Sunday, 5 April 2015

My Choice?

Vogue India recently released a video called "My Choice" -- https://www.youtube.com/watch?v=KtPv7IEhWRA. This video has garnered so much controversy in the Indian media that I finally felt obliged to watch it.

My conclusion? The video's message is great and the fuss is so very typical.

People have this strange notion that we are a society that `honors' and `respects' women because we worship women as goddesses of wealth (Lakshmi) or knowledge (Saraswati) or even as having the power to destroy the worst of men (Kaali) etc.,  or that our language is such that when men address women, the grammar and syntax change to make it sound more respectful. This is all true, but these are all embellishments, and do not amount to anything of substance. Besides, they enforce the notion that women must be respected for the sake of it, and boxed in a particular framework, also for the sake of it. The fact of the matter is that India as of today has one of worlds' worst gender-imbalance problems (especially in the north), and a large population of India holds extremely backward views on issues pertaining to the social and economic empowerment of women. The more I realize these things, the more it tears my heart, but such is the truth.

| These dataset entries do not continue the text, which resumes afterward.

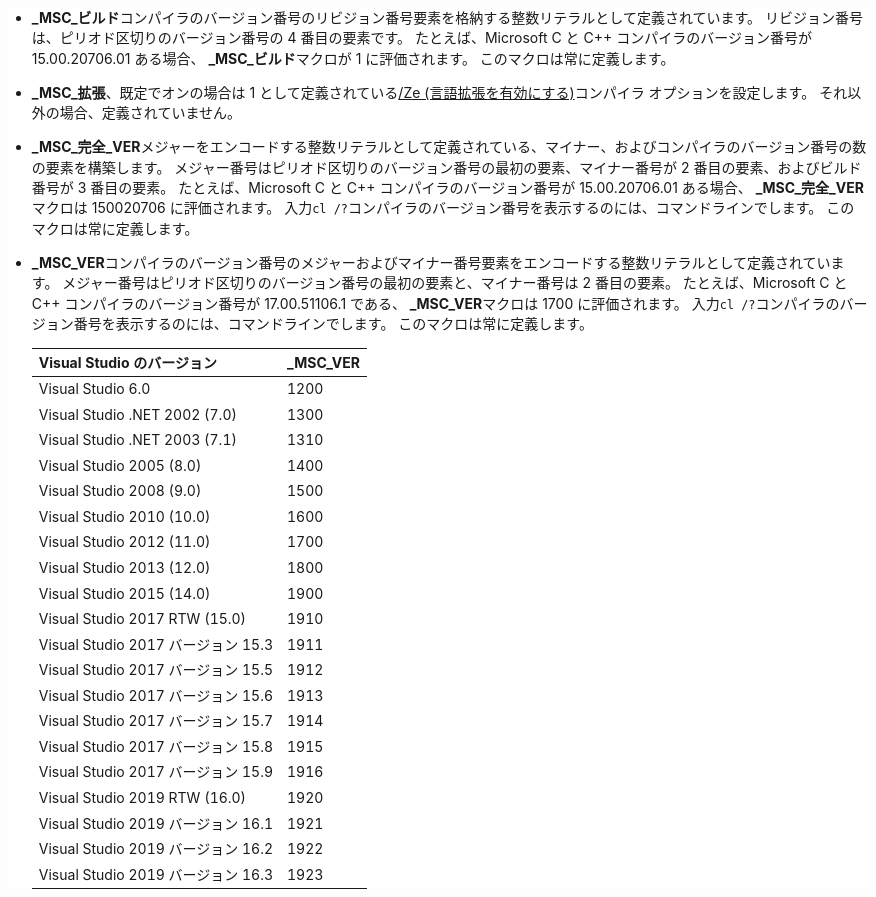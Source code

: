 - **&#95;MSC&#95;ビルド**コンパイラのバージョン番号のリビジョン番号要素を格納する整数リテラルとして定義されています。 リビジョン番号は、ピリオド区切りのバージョン番号の 4 番目の要素です。 たとえば、Microsoft C と C++ コンパイラのバージョン番号が 15.00.20706.01 ある場合、  **&#95;MSC&#95;ビルド**マクロが 1 に評価されます。 このマクロは常に定義します。

- **&#95;MSC&#95;拡張**、既定でオンの場合は 1 として定義されている[/Ze (言語拡張を有効にする)](../build/reference/za-ze-disable-language-extensions.md)コンパイラ オプションを設定します。 それ以外の場合、定義されていません。

- **&#95;MSC&#95;完全&#95;VER**メジャーをエンコードする整数リテラルとして定義されている、マイナー、およびコンパイラのバージョン番号の数の要素を構築します。 メジャー番号はピリオド区切りのバージョン番号の最初の要素、マイナー番号が 2 番目の要素、およびビルド番号が 3 番目の要素。 たとえば、Microsoft C と C++ コンパイラのバージョン番号が 15.00.20706.01 ある場合、  **&#95;MSC&#95;完全&#95;VER**マクロは 150020706 に評価されます。 入力`cl /?`コンパイラのバージョン番号を表示するのには、コマンドラインでします。 このマクロは常に定義します。

- **&#95;MSC&#95;VER**コンパイラのバージョン番号のメジャーおよびマイナー番号要素をエンコードする整数リテラルとして定義されています。 メジャー番号はピリオド区切りのバージョン番号の最初の要素と、マイナー番号は 2 番目の要素。 たとえば、Microsoft C と C++ コンパイラのバージョン番号が 17.00.51106.1 である、  **&#95;MSC&#95;VER**マクロは 1700 に評価されます。 入力`cl /?`コンパイラのバージョン番号を表示するのには、コマンドラインでします。 このマクロは常に定義します。

   |Visual Studio のバージョン|**&#95;MSC&#95;VER**|
   |-|-|
   |Visual Studio 6.0|1200|
   |Visual Studio .NET 2002 (7.0)|1300|
   |Visual Studio .NET 2003 (7.1)|1310|
   |Visual Studio 2005 (8.0)|1400|
   |Visual Studio 2008 (9.0)|1500|
   |Visual Studio 2010 (10.0)|1600|
   |Visual Studio 2012 (11.0)|1700|
   |Visual Studio 2013 (12.0)|1800|
   |Visual Studio 2015 (14.0)|1900|
   |Visual Studio 2017 RTW (15.0)|1910|
   |Visual Studio 2017 バージョン 15.3|1911|
   |Visual Studio 2017 バージョン 15.5|1912|
   |Visual Studio 2017 バージョン 15.6|1913|
   |Visual Studio 2017 バージョン 15.7|1914|
   |Visual Studio 2017 バージョン 15.8|1915|
   |Visual Studio 2017 バージョン 15.9|1916|
   |Visual Studio 2019 RTW (16.0)|1920|
   |Visual Studio 2019 バージョン 16.1|1921|
   |Visual Studio 2019 バージョン 16.2|1922|
   |Visual Studio 2019 バージョン 16.3|1923|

And, perhaps one of the worst problems with India and the Indian mindset is the obsession with sexual purity. This is what the video specifically targets, and that has created such a furor, because Indian people are just not ready to concede this. This notion of sexual purity is perhaps the most debilitating concept of them all for women. It may seem unscrupulous of me to put such an emphasis on this one aspect when there seem to so many more immediate, pressing concerns for Indian women, especially in villages--education, sanitation, economic empowerment--I would like to argue, however, that, none of this can be changed for the better when women don't even exert an influence on the man they choose to marry. If they are simply `objects' to be married off at the time they develop fertility, then how answerable will the man they marry be to their growth, needs, emotions and concerns? How will this man view her?

So as far as I am concerned, until and unless women in India are allowed to explore their sexuality with freedom and confidence, we will always remain way behind the rest of the world in terms of womens' rights. And to criticize this very nice effort for the one line "sex outside of marriage" is really missing the point and betraying much of the same poverty of thought prevalent in our society.